Beautifully written, Meg. Thank you for sharing the poignant and touching story.
My heart broke and the tears flowed. Heartbreaking but a beautiful tribute to your mother, Daisy. Mark and I both started crying at the same point...the loyalty of Noemi.
WOW, what a touching memoir! I remember your mother -- to think that we are now approaching her age at the time of her death... Thanks for sharing!
Thank you - all of you - for such kind words. It was a difficult post to write but I'm glad I finally did it after 19 years of keeping the memories and the pain to myself. Grief without growth would only remain sorrow.
May my story help some of you to cherish your mothers more often. Show them, and do it today. One lesson that damn earthquake taught me: today is all I have. It's all any of us have.
I hope, too, that any mothers reading this grow to trust and appreciate themselves as mothers more. I've often neglected this aspect of mothering. In giving so much of myself to look after my family, I have sometimes forgotten to nurture me. How silly is that?
Such a beautiful story... coming from such a tragic time in our lives. Thanks for sharing that... I remember your mom to be a gracious and beautiful tita. This is a fitting tribute to her.
Wow, Meg! I believe God gathered personalities and circumstances for a purpose; and that is to bless, inspire, encourage and strengthen Moms and others. Stories so poignant and meaningful as this must have no walls!!!
Soul Cages, Sting 1990, immersed myself with this album for weeks after the earthquake. This catastrophe is the catalyst for Baguio.

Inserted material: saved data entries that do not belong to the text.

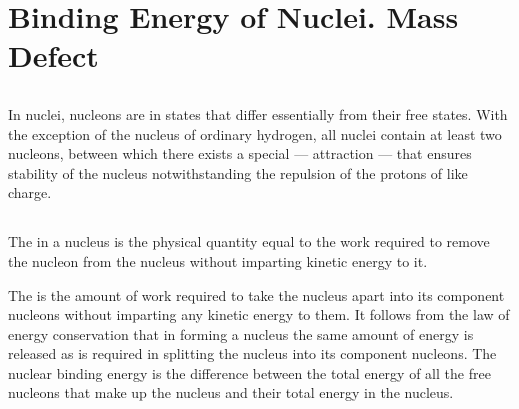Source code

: \section{Binding Energy of Nuclei. Mass Defect}
\label{sec-42.2} 

\subsection{}\label{42.2.1} 

In nuclei, nucleons are in states that differ essentially
from their free states. With the exception of the nucleus of ordinary hydrogen, all nuclei contain at least two nucleons, between which there exists a special  --- attraction --- that ensures stability of the nucleus notwithstanding the repulsion of the protons of like charge.


\subsection{}\label{42.2.2}

The  in a nucleus is the physical quantity equal to the work required to remove the nucleon from the nucleus without imparting kinetic energy to it. 

The  is the amount of work required to take the nucleus apart into its component nucleons without imparting any kinetic energy to them. It follows from the law of energy conservation that in forming a nucleus the same amount of energy is released as is required in splitting the nucleus into its component nucleons. The nuclear binding energy is the difference between the total energy of all the free nucleons that make up the nucleus and their total energy in the nucleus.

\subsection{}\label{42.2.3}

Many lives and the soul of Baguio is forever changed.
Count me in Meg, i'm with you.
Hec
meg....a haunting piece...captures poignantly the mysteries of the life cycle...your mother is eternal...peace, robin sabalones
Meg thank you so much for the love and poignancy of your Mums story. And the story of shock, loyalty and courage.....
I'm so overwhelmed to find so many kind comments here. Thank you to everyone for stopping by and dropping me a line - it means the world to me.
This is heartbreaking to read, yet inspiring. I remember the news reports of that terrible time, and to read your words brings home the terrible truth of what happened to individual people, the reality behind the images of news reports and the dreadful statistics.
Your Mama was evidently a beautiful person. It's tempting to think that the shower of butterflies was her spirit saying goodbye.